● STUDY MATERIAL:
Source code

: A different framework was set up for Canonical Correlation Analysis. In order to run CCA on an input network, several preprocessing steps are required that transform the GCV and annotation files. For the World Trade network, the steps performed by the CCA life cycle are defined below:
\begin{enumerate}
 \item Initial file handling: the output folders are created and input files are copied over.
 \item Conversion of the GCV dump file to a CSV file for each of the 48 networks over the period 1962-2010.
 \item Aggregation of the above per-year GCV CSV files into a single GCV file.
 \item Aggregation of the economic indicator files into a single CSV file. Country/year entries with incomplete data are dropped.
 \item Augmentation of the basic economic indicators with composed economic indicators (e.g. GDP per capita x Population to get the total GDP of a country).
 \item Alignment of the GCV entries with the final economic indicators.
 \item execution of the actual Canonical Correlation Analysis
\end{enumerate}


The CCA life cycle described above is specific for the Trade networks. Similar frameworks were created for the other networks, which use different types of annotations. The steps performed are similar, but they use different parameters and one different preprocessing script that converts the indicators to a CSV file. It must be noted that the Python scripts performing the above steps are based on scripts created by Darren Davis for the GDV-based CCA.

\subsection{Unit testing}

● WHAT IS BEING ASKED: Each line from the one with "final economic indicators." to the end of the material should be duplicated exactly, and no other line.

● ANSWER TO THIS EXERCISE:
 \item Alignment of the GCV entries with the final economic indicators.
 \item execution of the actual Canonical Correlation Analysis
\end{enumerate}


The CCA life cycle described above is specific for the Trade networks. Similar frameworks were created for the other networks, which use different types of annotations. The steps performed are similar, but they use different parameters and one different preprocessing script that converts the indicators to a CSV file. It must be noted that the Python scripts performing the above steps are based on scripts created by Darren Davis for the GDV-based CCA.

\subsection{Unit testing}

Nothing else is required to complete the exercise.